[[ Provided information, beginning ]]
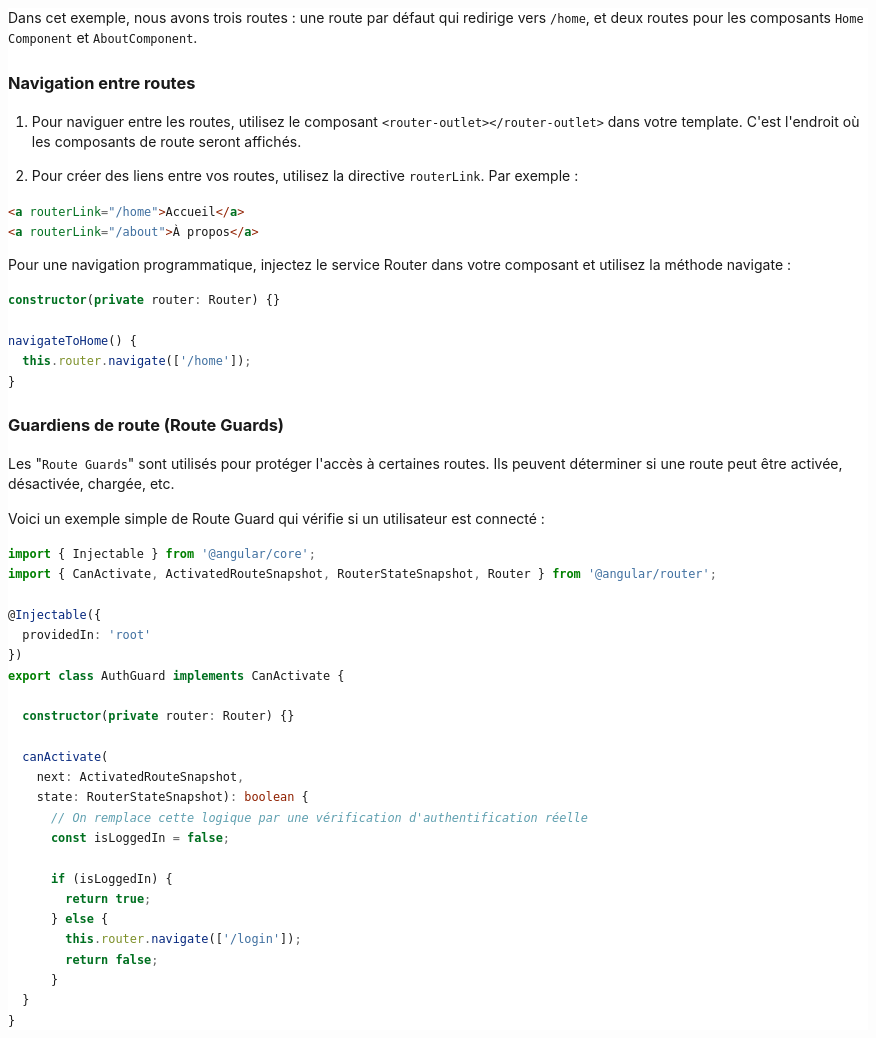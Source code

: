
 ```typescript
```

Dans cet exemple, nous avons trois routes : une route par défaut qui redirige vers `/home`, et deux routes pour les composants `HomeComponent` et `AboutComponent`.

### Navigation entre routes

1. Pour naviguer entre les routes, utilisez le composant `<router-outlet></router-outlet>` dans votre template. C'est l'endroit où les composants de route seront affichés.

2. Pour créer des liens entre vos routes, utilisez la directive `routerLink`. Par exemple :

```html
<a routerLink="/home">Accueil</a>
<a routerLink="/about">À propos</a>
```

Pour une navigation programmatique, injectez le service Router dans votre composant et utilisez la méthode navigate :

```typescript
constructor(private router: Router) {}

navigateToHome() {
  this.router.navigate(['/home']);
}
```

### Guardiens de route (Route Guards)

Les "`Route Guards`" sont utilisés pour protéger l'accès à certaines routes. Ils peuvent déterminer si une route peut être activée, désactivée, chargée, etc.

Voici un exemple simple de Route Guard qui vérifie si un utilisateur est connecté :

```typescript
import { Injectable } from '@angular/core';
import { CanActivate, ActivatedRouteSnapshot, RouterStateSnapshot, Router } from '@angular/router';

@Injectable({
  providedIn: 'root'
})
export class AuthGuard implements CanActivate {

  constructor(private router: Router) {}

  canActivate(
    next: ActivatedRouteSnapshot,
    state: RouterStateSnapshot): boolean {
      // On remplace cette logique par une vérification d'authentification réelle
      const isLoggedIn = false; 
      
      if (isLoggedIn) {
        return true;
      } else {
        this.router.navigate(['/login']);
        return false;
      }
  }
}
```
[[ Provided information, end ]]
* [Try it]
After reading each line of the data, give only the number of lines that include the word "constructor".

* [Answer section]
2